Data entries
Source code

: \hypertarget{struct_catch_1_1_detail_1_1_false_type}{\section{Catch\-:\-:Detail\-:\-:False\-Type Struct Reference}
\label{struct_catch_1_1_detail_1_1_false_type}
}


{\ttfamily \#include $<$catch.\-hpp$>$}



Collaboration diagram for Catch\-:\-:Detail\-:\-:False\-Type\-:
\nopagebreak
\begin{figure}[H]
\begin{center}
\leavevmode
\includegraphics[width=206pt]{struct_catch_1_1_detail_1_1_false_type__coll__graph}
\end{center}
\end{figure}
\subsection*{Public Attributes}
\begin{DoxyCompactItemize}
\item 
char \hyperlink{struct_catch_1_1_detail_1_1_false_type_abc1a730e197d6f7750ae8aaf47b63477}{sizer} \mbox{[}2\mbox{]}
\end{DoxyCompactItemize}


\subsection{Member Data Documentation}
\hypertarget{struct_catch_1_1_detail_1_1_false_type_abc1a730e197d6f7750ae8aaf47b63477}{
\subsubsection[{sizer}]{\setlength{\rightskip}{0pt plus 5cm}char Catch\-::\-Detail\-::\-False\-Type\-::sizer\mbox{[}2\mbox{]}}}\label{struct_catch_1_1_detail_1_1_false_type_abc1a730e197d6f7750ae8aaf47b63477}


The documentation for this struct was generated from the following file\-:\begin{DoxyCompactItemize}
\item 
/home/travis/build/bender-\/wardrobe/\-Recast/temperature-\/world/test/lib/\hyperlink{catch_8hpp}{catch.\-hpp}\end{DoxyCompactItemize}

**Task goal**
Please return each line of the data above in which the word "begin" occurs.

**Answer to the exercise**
\begin{figure}[H]
\begin{center}
\begin{DoxyCompactItemize}
The documentation for this struct was generated from the following file\-:\begin{DoxyCompactItemize}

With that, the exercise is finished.